Wednesday, 20 January 2021


 I recently serviced my sports car. It uses a very particular (and somewhat historic) grade of oil: 5W30 fully synthetic ACEA grade A5/B5. It's not wildly expensive, but it's hard to find. It burns through oil quite quickly if you substitute the more modern and easy to find C3 grade. I thought that I would save future-me some money and some trouble by buying a 20l barrel of the stuff. I tried to decant 5l into an old oil can and failed. The barrel is unwieldy and quite heavy, and it's mouth is large. When I tipped it over I got one large "glug". Most of it missed the funnel, and I got so much on my jeans that it soaked through to the long underwear that I was wearing.

I went out and bough the cheapest and crappiest pump to fit in the top of the barrel, which will be amortised over the next 5 old changes. The next oil change will be easy but I haven't saved myself a penny.

Yes, I should have tried to syphon it out with a clean length of hosepipe. I didn't have anything suitable.

Richard "oily long johns" B

Monday, 11 January 2021

Port Tongs

 My port tongs are finished.

I agree that I could have done a better job on the profile of the handles, but I have no suitable power tools. It was done with a hacksaw and a bastard file. Any further improvements would require hours of filing.

The welding was done quickly and inexpensively by the wonderful Chris Millar and sons Ltd. They said that if I were happy with their work I should recommend them. I do. To help you remember the name I'll leave this here: "Chris Millar - No! - We will not let you go (let him go). Chris Millar - will not let you go (let him go)".

It's hard to test the tongs and practice because each attempt involves a bottle of port that's good enough to have a thick walled neck and a driven cork.

These two videos show my partially successful first test

Richard "Colin Furzehatt" B

Monday, 4 January 2021

Brave New World (TV series review)

 This weekend I re-read "Brave New World" for the second or third time. I had recently watched the TV adaptation and I wanted to see how they compared. I first read the book as a schoolchild and saw it as a science fictions story full off incredible inventions and a different way of life. I read it later as a kind of companion to "1984" - here's one dystopian vision of the future, here's another. This time I think the book is about society, firstly how to control or engineer it, and more importantly about being excluded from it.

I seldom complain that an author expects too much of his reader, but in this case I felt a bit out of my depth. John the savage was taught to read, but the only things he had to read were what his mother could write, her employee handbook, and the complete works of Shakespear. His dialogue borrows heavily from Shakespear quotations, but as I don't know most of them I felt I was missing out. The four words "told by an idiot" did tip me off that he was quoting, but it also made me realise how few of the quotations I was probably spotting.
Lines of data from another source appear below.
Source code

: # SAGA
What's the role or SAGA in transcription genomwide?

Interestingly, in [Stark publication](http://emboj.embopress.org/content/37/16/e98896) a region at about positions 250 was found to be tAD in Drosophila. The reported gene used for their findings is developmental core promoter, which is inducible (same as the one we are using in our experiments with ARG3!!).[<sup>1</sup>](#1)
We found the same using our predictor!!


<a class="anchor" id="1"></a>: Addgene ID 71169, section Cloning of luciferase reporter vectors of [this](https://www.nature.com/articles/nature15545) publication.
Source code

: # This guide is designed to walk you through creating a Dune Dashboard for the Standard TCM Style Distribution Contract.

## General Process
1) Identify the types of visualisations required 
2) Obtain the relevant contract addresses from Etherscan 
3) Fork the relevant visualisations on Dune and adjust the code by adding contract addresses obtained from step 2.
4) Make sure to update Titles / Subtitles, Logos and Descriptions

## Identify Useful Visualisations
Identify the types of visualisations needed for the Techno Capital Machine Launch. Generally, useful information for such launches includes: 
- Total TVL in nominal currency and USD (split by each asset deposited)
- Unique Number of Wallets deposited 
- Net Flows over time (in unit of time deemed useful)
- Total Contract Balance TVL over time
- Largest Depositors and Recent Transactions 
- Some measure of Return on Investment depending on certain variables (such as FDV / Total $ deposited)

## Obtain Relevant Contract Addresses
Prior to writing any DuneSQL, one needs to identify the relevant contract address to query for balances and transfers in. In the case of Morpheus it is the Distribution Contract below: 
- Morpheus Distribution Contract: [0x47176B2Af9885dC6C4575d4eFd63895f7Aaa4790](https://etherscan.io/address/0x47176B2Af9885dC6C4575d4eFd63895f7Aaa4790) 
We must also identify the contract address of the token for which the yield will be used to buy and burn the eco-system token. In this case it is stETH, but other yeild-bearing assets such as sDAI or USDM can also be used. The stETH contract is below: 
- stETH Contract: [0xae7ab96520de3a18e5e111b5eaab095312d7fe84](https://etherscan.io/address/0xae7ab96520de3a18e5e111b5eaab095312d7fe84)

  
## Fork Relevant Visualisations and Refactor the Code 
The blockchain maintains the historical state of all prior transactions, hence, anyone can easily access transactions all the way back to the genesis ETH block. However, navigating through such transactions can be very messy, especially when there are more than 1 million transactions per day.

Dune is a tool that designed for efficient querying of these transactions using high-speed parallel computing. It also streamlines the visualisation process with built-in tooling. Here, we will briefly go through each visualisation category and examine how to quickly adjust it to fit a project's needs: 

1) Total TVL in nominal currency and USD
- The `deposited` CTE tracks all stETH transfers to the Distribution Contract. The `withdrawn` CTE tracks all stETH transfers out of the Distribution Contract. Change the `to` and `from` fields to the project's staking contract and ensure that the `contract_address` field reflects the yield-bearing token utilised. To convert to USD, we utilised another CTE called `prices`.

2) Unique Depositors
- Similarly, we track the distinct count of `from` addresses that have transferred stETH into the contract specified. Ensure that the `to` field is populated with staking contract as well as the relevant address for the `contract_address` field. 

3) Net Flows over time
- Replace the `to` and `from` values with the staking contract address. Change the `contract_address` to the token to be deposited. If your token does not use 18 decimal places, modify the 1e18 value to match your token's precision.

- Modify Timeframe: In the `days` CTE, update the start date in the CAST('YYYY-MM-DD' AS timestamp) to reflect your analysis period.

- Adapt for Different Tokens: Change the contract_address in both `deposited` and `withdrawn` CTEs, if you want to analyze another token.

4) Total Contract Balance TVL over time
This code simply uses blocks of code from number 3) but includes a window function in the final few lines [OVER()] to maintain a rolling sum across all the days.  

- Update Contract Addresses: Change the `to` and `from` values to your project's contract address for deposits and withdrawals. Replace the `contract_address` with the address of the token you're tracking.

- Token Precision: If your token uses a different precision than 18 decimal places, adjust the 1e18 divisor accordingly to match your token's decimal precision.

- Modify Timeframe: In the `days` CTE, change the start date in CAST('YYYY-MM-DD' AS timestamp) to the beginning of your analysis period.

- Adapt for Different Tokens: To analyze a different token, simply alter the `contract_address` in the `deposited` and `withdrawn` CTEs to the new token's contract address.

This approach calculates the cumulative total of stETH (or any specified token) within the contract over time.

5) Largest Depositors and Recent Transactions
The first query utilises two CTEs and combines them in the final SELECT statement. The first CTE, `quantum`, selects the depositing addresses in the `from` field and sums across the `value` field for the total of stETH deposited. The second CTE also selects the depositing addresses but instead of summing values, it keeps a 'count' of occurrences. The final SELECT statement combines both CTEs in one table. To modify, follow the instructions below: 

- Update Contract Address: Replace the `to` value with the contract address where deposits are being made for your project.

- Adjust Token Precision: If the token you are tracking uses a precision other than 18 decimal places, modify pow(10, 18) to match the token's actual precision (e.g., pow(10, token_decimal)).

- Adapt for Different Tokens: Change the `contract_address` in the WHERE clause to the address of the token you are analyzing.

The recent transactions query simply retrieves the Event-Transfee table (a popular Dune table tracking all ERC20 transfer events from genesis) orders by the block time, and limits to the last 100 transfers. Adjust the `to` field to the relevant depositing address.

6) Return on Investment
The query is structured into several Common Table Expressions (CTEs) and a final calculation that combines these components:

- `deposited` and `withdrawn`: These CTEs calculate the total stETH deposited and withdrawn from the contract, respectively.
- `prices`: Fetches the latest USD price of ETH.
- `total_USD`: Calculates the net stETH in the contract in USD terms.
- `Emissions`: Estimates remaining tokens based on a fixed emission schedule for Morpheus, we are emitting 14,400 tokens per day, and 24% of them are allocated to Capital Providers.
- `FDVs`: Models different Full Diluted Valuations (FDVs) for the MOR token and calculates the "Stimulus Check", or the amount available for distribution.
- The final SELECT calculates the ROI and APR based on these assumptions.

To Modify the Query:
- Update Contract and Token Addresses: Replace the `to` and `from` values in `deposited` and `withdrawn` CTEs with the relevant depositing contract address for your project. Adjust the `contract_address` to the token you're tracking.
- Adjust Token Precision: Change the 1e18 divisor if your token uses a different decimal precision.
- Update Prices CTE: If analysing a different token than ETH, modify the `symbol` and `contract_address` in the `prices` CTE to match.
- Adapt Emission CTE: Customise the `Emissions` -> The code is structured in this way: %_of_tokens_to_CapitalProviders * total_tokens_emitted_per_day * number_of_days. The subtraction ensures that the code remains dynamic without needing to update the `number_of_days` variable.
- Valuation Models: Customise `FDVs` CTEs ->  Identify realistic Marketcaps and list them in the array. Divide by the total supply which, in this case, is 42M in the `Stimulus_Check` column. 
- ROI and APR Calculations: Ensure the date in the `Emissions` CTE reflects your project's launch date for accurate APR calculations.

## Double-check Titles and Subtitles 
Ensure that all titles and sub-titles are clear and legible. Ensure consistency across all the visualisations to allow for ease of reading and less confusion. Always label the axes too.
The TV adaptation did a fantastic job of bringing the world to life. Lenina, the fertilizing room, New London, ubiquitous helicopter travel, everything was better visualised than in my own mind. They made some changes to the world, but I didn’t mind them. The savages were white-trash Americans rather than American Indians. The world controller was a woman. A load of racial stuff had been removed.

Unfortunately the story had been butchered. They had added a load of unnecessary action and adventure to rescuing John the savage from the reservation. They had overcomplicated the riot. Instead of the rather dry discussion about keeping society in order, failed self rule, and sending free-thinkers to islands, they have added a load of pointless and confusing artificial intelligence and simulation theory elements.

My view is that the series was ruined, but that if it was about half as long and had just followed the source material it would have been a masterpiece.